インフォア、クラウドERPを国内展開へ。プラットフォームをWindows AzureからForce.comへ切り替えた理由は?
製造業を中心にしたERPソフトウェアを展開する日本インフォア・グローバル・ソリューションズは、日本国内でクラウドによるERPサービス「InForce」の提供を開始すると12月9日に発表しました。
今回InForceとして提供されるのは、セールスフォース・ドットコムが提供するPaaS型クラウドの「Force.com」上に構築された3つのアプリケーション「InForce Everywhere」「InForce Marketing Cloud」「InForce Ordering Cloud」の3種類。
InForce Everywhereは、オンプレミスで稼働しているERPソフトウェアのInfor10 ERPとデータ連係を行い、顧客情報や製品情報、請求情報などERPの情報をクラウドに同期します。
InForce Ordering Cloudは、製造業向けの価格管理、受注管理などの機能を持つアプリケーションで、セールスフォース・ドットコムのCRMやChatterなどとも統合。Inforce Marketing Cloudはキャンペーン管理やマーケティングの自動化を提供します。
Windows AzureからForce.comへ
米インフォアは昨年7月にマイクロソフトのWindows Azureを、同社クラウド版ERPである「Infor24」の適切なプラットフォーム(Windows Azure as the preferred platform)として選択し、Windows Azure上でクラウド戦略を推進する姿勢を打ち出していました。
このときのプレスリリースの表題「Infor Launches Infor24 Cloud Initiative and Selects Microsoft Windows Azure as Preferred Cloud Platform(インフォアは、Infor24というクラウドへの取り組みを開始し、その適切なプラットフォームとしてWindows Azureを選択した)に、それが明確に示されています。
それから1年2カ月後となる今年の9月、同社はセールスフォース・ドットコムのイベント「Dreamforce'11」でForce.com上のERPソフトウェアの「InForce」を発表します。基調講演ではセールスフォース・ドットコムのCEO マーク・ベニオフ氏と、インフォアのCEO チャールズ・フィリップス氏がにこやかに握手を交わす姿が見られました。
セールスフォースから投資を受ける
そして今回、日本国内でInForceを提供するに当たり、米セールスフォース・ドットコムが米インフォアに投資したことを発表(インフォアは非公開企業)、またインフォアはセールスフォース・ドットコムのグローバルなリセラーとなりました。

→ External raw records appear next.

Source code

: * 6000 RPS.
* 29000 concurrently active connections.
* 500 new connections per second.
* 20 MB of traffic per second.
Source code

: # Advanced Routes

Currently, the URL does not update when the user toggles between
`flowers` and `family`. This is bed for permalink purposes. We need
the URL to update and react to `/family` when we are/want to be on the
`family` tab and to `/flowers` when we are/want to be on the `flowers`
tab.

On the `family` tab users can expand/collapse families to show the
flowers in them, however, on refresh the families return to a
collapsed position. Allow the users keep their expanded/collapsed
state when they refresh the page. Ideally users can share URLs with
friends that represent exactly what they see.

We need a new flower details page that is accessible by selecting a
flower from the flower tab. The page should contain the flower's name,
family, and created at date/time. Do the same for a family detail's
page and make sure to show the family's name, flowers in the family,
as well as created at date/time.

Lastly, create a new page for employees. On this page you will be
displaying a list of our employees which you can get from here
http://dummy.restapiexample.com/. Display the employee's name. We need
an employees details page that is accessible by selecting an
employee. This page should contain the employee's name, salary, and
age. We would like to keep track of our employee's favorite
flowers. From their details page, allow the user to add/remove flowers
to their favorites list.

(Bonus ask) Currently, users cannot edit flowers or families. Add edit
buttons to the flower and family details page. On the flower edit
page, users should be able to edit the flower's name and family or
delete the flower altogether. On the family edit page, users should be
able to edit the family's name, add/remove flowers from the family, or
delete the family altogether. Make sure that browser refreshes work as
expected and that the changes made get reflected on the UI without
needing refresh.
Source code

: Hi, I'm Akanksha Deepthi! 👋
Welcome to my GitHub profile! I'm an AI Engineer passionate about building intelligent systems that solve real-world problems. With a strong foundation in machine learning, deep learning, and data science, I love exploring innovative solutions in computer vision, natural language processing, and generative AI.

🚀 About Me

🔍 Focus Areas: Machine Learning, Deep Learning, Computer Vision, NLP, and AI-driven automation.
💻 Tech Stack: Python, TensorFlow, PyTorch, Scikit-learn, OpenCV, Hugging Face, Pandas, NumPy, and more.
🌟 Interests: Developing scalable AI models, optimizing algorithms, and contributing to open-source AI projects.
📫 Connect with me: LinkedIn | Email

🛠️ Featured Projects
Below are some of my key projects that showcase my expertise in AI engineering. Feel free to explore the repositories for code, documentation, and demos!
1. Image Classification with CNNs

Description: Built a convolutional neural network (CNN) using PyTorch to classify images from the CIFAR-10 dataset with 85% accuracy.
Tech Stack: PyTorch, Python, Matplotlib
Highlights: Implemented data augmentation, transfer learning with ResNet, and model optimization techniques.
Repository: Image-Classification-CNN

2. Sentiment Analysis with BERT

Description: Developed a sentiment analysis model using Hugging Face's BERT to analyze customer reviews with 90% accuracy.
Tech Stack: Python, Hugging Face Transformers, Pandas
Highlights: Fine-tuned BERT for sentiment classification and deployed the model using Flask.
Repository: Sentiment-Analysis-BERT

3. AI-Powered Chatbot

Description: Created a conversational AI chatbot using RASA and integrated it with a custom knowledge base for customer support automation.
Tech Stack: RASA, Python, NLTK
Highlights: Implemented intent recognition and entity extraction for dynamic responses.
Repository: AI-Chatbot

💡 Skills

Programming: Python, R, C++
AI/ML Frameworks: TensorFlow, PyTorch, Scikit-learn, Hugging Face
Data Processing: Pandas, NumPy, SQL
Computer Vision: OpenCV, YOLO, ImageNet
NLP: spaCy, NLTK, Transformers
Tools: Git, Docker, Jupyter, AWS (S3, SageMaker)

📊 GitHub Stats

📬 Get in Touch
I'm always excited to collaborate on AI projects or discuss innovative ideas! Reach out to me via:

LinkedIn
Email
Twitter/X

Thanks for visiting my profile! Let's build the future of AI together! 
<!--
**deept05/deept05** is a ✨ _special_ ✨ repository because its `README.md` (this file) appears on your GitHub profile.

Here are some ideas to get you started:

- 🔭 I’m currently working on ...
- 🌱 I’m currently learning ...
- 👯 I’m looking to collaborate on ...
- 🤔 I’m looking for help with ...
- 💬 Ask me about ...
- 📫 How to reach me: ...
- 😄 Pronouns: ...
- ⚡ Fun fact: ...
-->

「マイクロソフトとの取り組みが白紙になったわけではない」(日本インフォア社長 村上智氏)とはいえ、投資を受けグローバルなリセラーとなり、グローバルな製品展開を開始したことを考えれば、インフォアがクラウドプラットフォームの選択をWindows AzureからForce.comへと切り替えたことは明白です。
村上社長は次のように理由を語っています。「昨年に新CEOのチャールズ・フィリップスが就任してから、戦略を全体に見直し、大幅に変更することになった。ローソンソフトウェアの買収も、このクラウド展開もその変更によって起きたこと」
米インフォアCEOのチャールズ・フィリップス氏といえば、過去にオラクルで7年間社長を務めた人物。そして米セールスフォース・ドットコムCEOのマーク・ベニオフ氏もオラクル出身。いわば二人はツーカーの仲です。
インフォアの将来を大きく左右する可能性のあるクラウド戦略を進める上で、このCEO同士の信頼関係がWindows AzureからForce.comへとクラウドプラットフォームを切り替えることになった理由になったことは想像に難くありません。そしてインフォアはSAP、オラクルに次ぐ世界第三位のERPベンダといわれています。インフォアの戦略変更によりセールスフォース・ドットコムが得たものは、非常に大きかったといえるでしょう。